Remember that search algorithms primary basis are to reflect the natural search habits and desired results of searchers. These are not made up figures, but data driven considerations to increase the quality of the results as they relate to end users.”
Link Scenario:
We have a web site about car audio. Our keyword focus is “car audio”. Let’s call it www.examplecaraudio.com
Good Link: Link from a car, audio, or car audio related web site, ex. Jim’s Car Audio Review; that includes relevant anchor text relating to your web site. Anchor text is the text used to link to your site from another site.
An example of good use of anchor text to our sample site would be:
“Jim’s Car Audio Review offers reviews of the latest car audio products and provides tons of other resources to find out more about car audio and related resources.“
If you are a webmaster, search specialist, site owner, or you are simply attempting to increase PR and popularity via a link building campaign, it is always in your best interest to know where your links are coming from and ensure it is a quality resource.

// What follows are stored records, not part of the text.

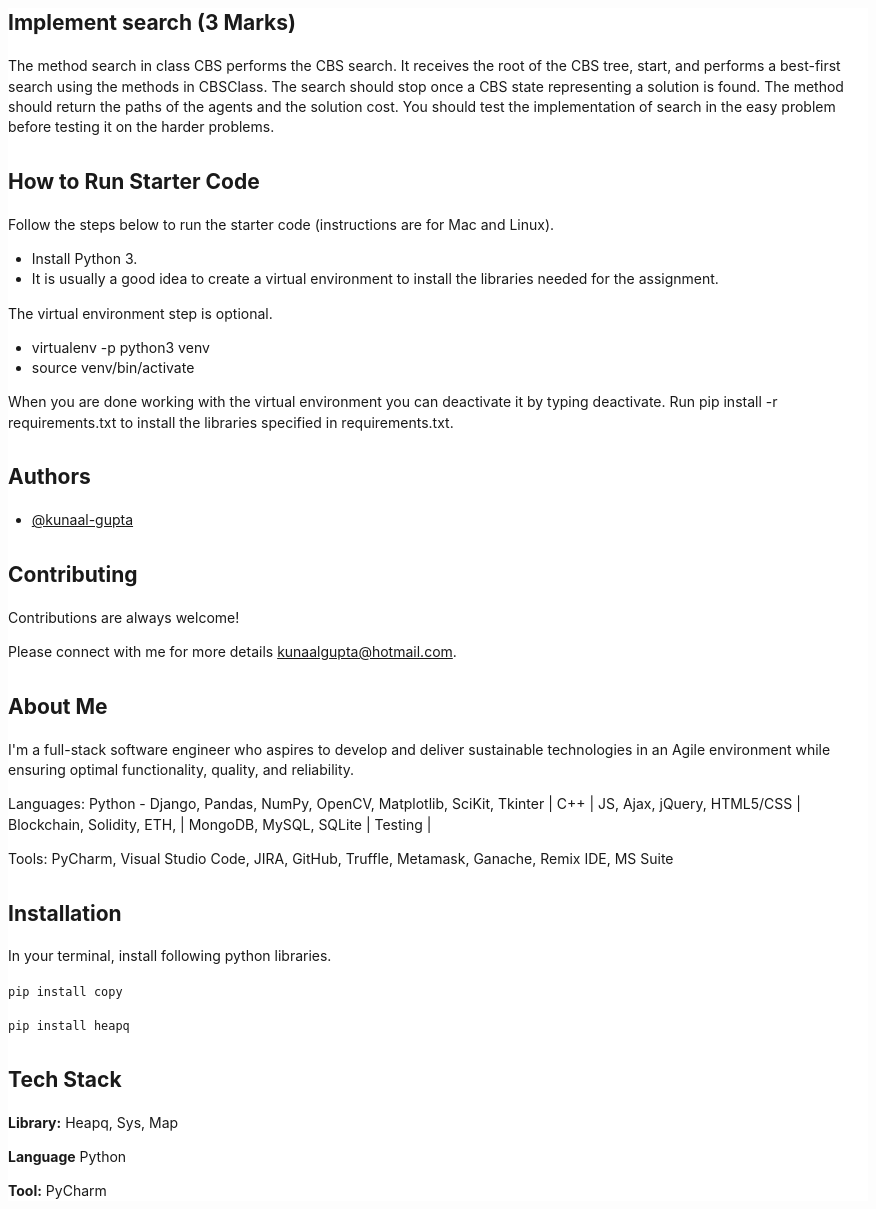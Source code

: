
## Implement search (3 Marks)
The method search in class CBS performs the CBS search. It receives the root of the CBS tree, start,
and performs a best-first search using the methods in CBSClass. The search should stop once a CBS state
representing a solution is found. The method should return the paths of the agents and the solution cost.
You should test the implementation of search in the easy problem before testing it on the harder problems.


## How to Run Starter Code
Follow the steps below to run the starter code (instructions are for Mac and Linux). 
 - Install Python 3.
 - It is usually a good idea to create a virtual environment to install the libraries needed for the assignment.


The virtual environment step is optional.
  - virtualenv -p python3 venv
  - source venv/bin/activate

When you are done working with the virtual environment you can deactivate it by typing deactivate.
Run pip install -r requirements.txt to install the libraries specified in requirements.txt.

## Authors

- [@kunaal-gupta](https://github.com/kunaal-gupta/)


## Contributing

Contributions are always welcome!

Please connect with me for more details  kunaalgupta@hotmail.com.


## About Me
I'm a full-stack software engineer who aspires to develop and deliver sustainable technologies in an Agile environment while ensuring optimal functionality, quality, and reliability.

Languages: Python - Django, Pandas, NumPy, OpenCV, Matplotlib, SciKit, Tkinter | C++ | JS, Ajax, jQuery, HTML5/CSS | Blockchain, Solidity, ETH, | MongoDB, MySQL, SQLite | Testing |

Tools: PyCharm, Visual Studio Code, JIRA, GitHub, Truffle, Metamask, Ganache, Remix IDE, MS Suite

## Installation

In your terminal, install following python libraries.

```bash
pip install copy
```
```bash
pip install heapq
```

## Tech Stack

**Library:** Heapq, Sys, Map

**Language** Python

**Tool:** PyCharm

Think of links as referrals. Which situation would you prefer:
Would you prefer referrals from a qualified resource, like when your doctor (a trusted resoruce) refers you out to a specialist with excellent references?

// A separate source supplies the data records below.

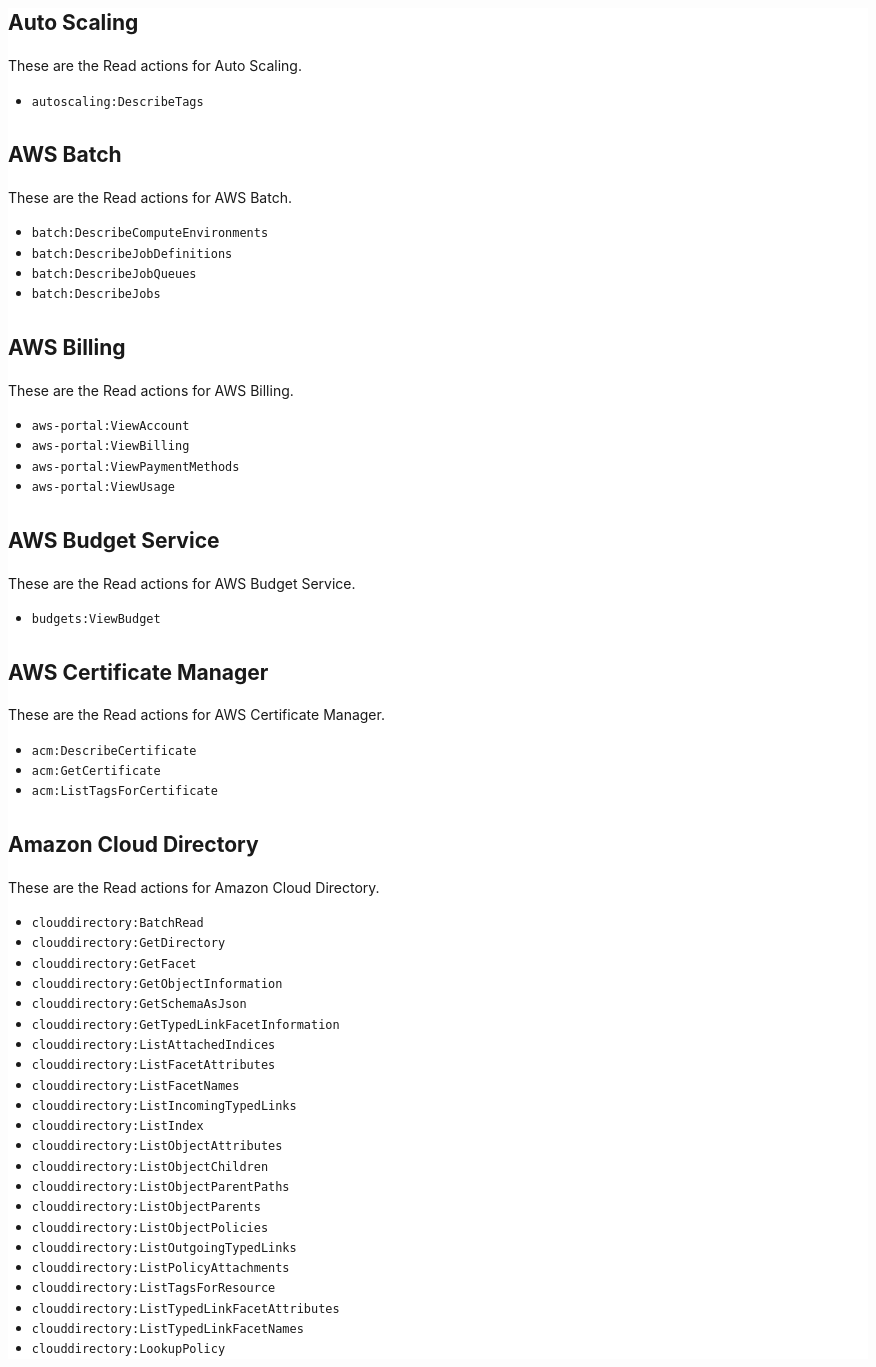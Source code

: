 ## Auto Scaling<a name="ag_read_autoscaling"></a>

These are the Read actions for Auto Scaling\.
+  `autoscaling:DescribeTags` 

## AWS Batch<a name="ag_read_batch"></a>

These are the Read actions for AWS Batch\.
+  `batch:DescribeComputeEnvironments` 
+  `batch:DescribeJobDefinitions` 
+  `batch:DescribeJobQueues` 
+  `batch:DescribeJobs` 

## AWS Billing<a name="ag_read_aws-portal"></a>

These are the Read actions for AWS Billing\.
+  `aws-portal:ViewAccount` 
+  `aws-portal:ViewBilling` 
+  `aws-portal:ViewPaymentMethods` 
+  `aws-portal:ViewUsage` 

## AWS Budget Service<a name="ag_read_budgets"></a>

These are the Read actions for AWS Budget Service\.
+  `budgets:ViewBudget` 

## AWS Certificate Manager<a name="ag_read_acm"></a>

These are the Read actions for AWS Certificate Manager\.
+  `acm:DescribeCertificate` 
+  `acm:GetCertificate` 
+  `acm:ListTagsForCertificate` 

## Amazon Cloud Directory<a name="ag_read_clouddirectory"></a>

These are the Read actions for Amazon Cloud Directory\.
+  `clouddirectory:BatchRead` 
+  `clouddirectory:GetDirectory` 
+  `clouddirectory:GetFacet` 
+  `clouddirectory:GetObjectInformation` 
+  `clouddirectory:GetSchemaAsJson` 
+  `clouddirectory:GetTypedLinkFacetInformation` 
+  `clouddirectory:ListAttachedIndices` 
+  `clouddirectory:ListFacetAttributes` 
+  `clouddirectory:ListFacetNames` 
+  `clouddirectory:ListIncomingTypedLinks` 
+  `clouddirectory:ListIndex` 
+  `clouddirectory:ListObjectAttributes` 
+  `clouddirectory:ListObjectChildren` 
+  `clouddirectory:ListObjectParentPaths` 
+  `clouddirectory:ListObjectParents` 
+  `clouddirectory:ListObjectPolicies` 
+  `clouddirectory:ListOutgoingTypedLinks` 
+  `clouddirectory:ListPolicyAttachments` 
+  `clouddirectory:ListTagsForResource` 
+  `clouddirectory:ListTypedLinkFacetAttributes` 
+  `clouddirectory:ListTypedLinkFacetNames` 
+  `clouddirectory:LookupPolicy`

Or, would you prefer to have your doctor stand in front of you, write down names of random “specialists” from the white pages, toss the names in a hat and pick one out for you?

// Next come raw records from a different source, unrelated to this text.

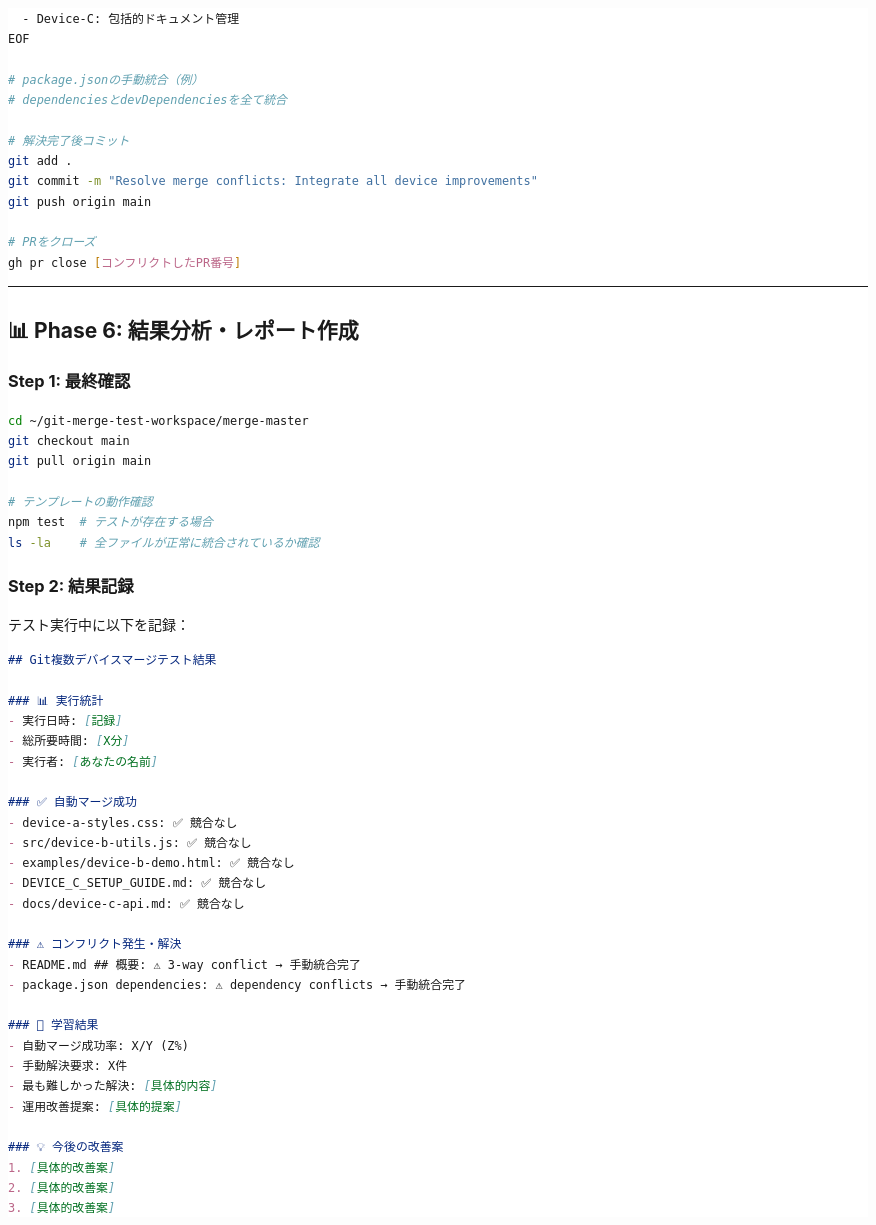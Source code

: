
```bash
  - Device-C: 包括的ドキュメント管理
EOF

# package.jsonの手動統合（例）
# dependenciesとdevDependenciesを全て統合

# 解決完了後コミット
git add .
git commit -m "Resolve merge conflicts: Integrate all device improvements"
git push origin main

# PRをクローズ
gh pr close [コンフリクトしたPR番号]
```

---

## 📊 Phase 6: 結果分析・レポート作成

### Step 1: 最終確認
```bash
cd ~/git-merge-test-workspace/merge-master
git checkout main
git pull origin main

# テンプレートの動作確認
npm test  # テストが存在する場合
ls -la    # 全ファイルが正常に統合されているか確認
```

### Step 2: 結果記録
テスト実行中に以下を記録：

```markdown
## Git複数デバイスマージテスト結果

### 📊 実行統計
- 実行日時: [記録]
- 総所要時間: [X分]
- 実行者: [あなたの名前]

### ✅ 自動マージ成功
- device-a-styles.css: ✅ 競合なし
- src/device-b-utils.js: ✅ 競合なし
- examples/device-b-demo.html: ✅ 競合なし
- DEVICE_C_SETUP_GUIDE.md: ✅ 競合なし
- docs/device-c-api.md: ✅ 競合なし

### ⚠️ コンフリクト発生・解決
- README.md ## 概要: ⚠️ 3-way conflict → 手動統合完了
- package.json dependencies: ⚠️ dependency conflicts → 手動統合完了

### 🎯 学習結果
- 自動マージ成功率: X/Y (Z%)
- 手動解決要求: X件
- 最も難しかった解決: [具体的内容]
- 運用改善提案: [具体的提案]

### 💡 今後の改善案
1. [具体的改善案]
2. [具体的改善案]
3. [具体的改善案]
```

The idea of link building, as ridiculous as the second situation may sound, can be that terrible of a shot in the dark. When you allow out side resources to develop unqualified links, that may stem from low quality resources, you’re allowing them to tarnish the quality and integrity of your site and ensuring lower rankings.










{ 0 comments… add one now }
Kick things off by filling out the form below ↓
You must log in to post a comment.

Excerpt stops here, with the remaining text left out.